I got all my actuators and most of the switches from rockerswitchpros (dotcom) and newwiremarine (dotcom). I believe they are the same company. I designed it myself using their online actuator designer thing. It wasn't hard. I have a twin engine boat, but consolidated both no wake switches into one. The switch is a double pole, double throw momentary switch. I had to wire in a resistor because I was getting check engine codes. I have a post out there for that learning experience.

And that is exactly what that thing is. It uses the same footprint as the switches, but its a little volt meter with two USB ports for charging. I wanted a volt meter or battery level indicator, but didn't know where to mount it. Then I found that thing on eBay. Bingo.

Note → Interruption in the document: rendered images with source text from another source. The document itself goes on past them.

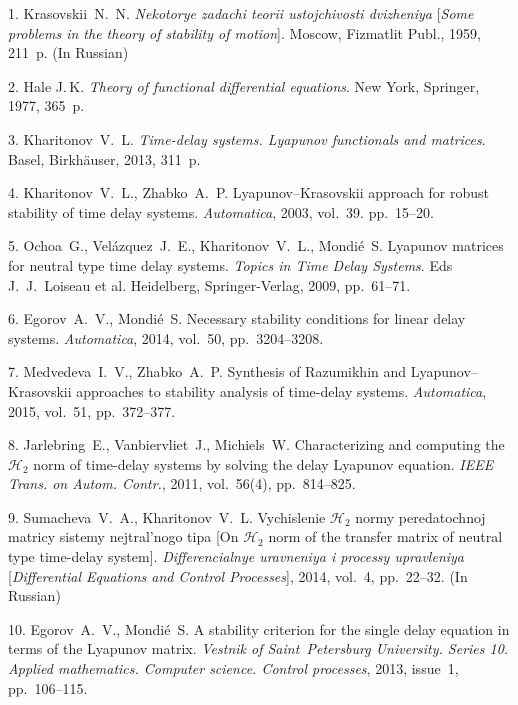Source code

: 

{\footnotesize

\vskip 2mm


\vskip 1.5mm



1. Krasovskii~N.~N. \textit{Nekotorye zadachi teorii ustojchivosti
dvizheniya} [\textit{Some problems in the theory of stability of
motion}]. Moscow, Fizmatlit Publ., 1959, 211~p. (In Russian)

2. Hale J.\,K. \textit{Theory of functional differential
equations}. New York, Springer, 1977, 365~p.

3. Kharitonov~V.~L. \textit{Time-delay systems. Lyapunov
functionals and matrices}. Basel, Birkh\"au\-ser, 2013, 311~p.

4. Kharitonov~V.~L., Zhabko~A.~P. \mbox{Lyapunov--Krasovskii}
approach for robust stability of time delay systems.
\textit{Automatica}, 2003, vol.~39. pp.~15--20.

5. Ochoa~G., Vel\'azquez~J.~E., Kharitonov~V.~L., Mondi\'e~S.
Lyapunov matrices for neutral type time delay systems.
\textit{Topics in Time Delay Systems}. Eds J.~J.~Loiseau et al.
Heidelberg, Springer-Verlag, 2009, pp.~61--71.

6. Egorov~A.~V., Mondi\'e~S. Necessary stability conditions for
linear delay systems. \textit{Automatica}, 2014, vol.~50,
pp.~3204--3208.

7. Medvedeva~I.~V., Zhabko~A.~P. Synthesis of Razumikhin and
\mbox{Lyapunov--Krasovskii} appro\-aches to stability analysis of
time-delay systems. \textit{Automatica}, 2015, vol.~51,
pp.~372--377.

8. Jarlebring~E., Vanbiervliet~J., Michiels~W. Characterizing and
computing the $\mathcal{H}_2$ norm of time-delay systems by
solving the delay Lyapunov equation. \textit{IEEE Trans. on Autom.
Contr.}, 2011, vol.~56(4), pp.~814--825.

9. Sumacheva~V.~A., Kharitonov~V.~L. Vychislenie $\mathcal{H}_2$
normy peredatochnoj matricy sistemy nejtral'nogo tipa [On
$\mathcal{H}_2$ norm of the transfer matrix of neutral type
time-delay system]. \textit{Differenci\-alnye uravneniya i
processy upravleniya} [\textit{Differential Equations and Control
Processes}], 2014, vol.~4, pp.~22--32. (In Russian)

10. Egorov~A.~V., Mondi\'{e}~S. A stability criterion for the
single delay equation in terms of the Lyapunov matrix.
\textit{Vestnik of Saint~Petersburg University. Series 10. Applied
mathematics. Computer science. Control processes}, 2013, issue~1,
pp.~106--115.

}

The stuff through newwire/rockerswitchpros might not be the cheapest, but they do a really good job, have a great selection, have an extremely knowledgeable staff (who can help with your wiring or send you diagrams), and their customer service is awesome (they sent the wrong part, but they went above and beyond when remedying the situation). I used them for my last boat switches, too. I'd recommend them! They'd probably entertain some sort of group buy discount, or perhaps a permanent JB discount. Not sure who is in charge of the marketing or promotion for creating partnerships with this site and outside companies, but that might be a beneficial one!
 
I got all my actuators and most of the switches from rockerswitchpros (dotcom) I designed it myself using their online actuator designer thing. It wasn't hard.
I've been purchasing Carling switches and actuators for years but didn't know about that vendor and their online customer designer thing is great! Thanks for the info.
I have a twin engine boat, but consolidated both no wake switches into one. The switch is a double pole, double throw momentary switch. I had to wire in a resistor because I was getting check engine codes. I have a post out there for that learning experience.
I've often thought about combining the two No Wake switches but never followed through. I'll have to look for your other thread.

And that is exactly what that thing is. It uses the same footprint as the switches, but its a little volt meter with two USB ports for charging. I wanted a volt meter or battery level indicator, but didn't know where to mount it. Then I found that thing on eBay.
Got a link?
 
I've been purchasing Carling switches and actuators for years but didn't know about that vendor and their online customer designer thing is great! Thanks for the info.

I've often thought about combining the two No Wake switches but never followed through. I'll have to look for your other thread.


Got a link?

If you change the no wake switch, you need a resistor. Read my thread. Let me know if you can't find it. If you're real serious about doing it, let me know because I have a few resistors left. I doubt I'm gonna do anything with them. We can work something out and I can send a few to you or something. But that requires me to find a stamp. Lol.

I don't have the link because it's been too long. It's been purged from my purchase history. I just typed in "USB voltmeter rocker" and saw a few, though. I think mine came from China.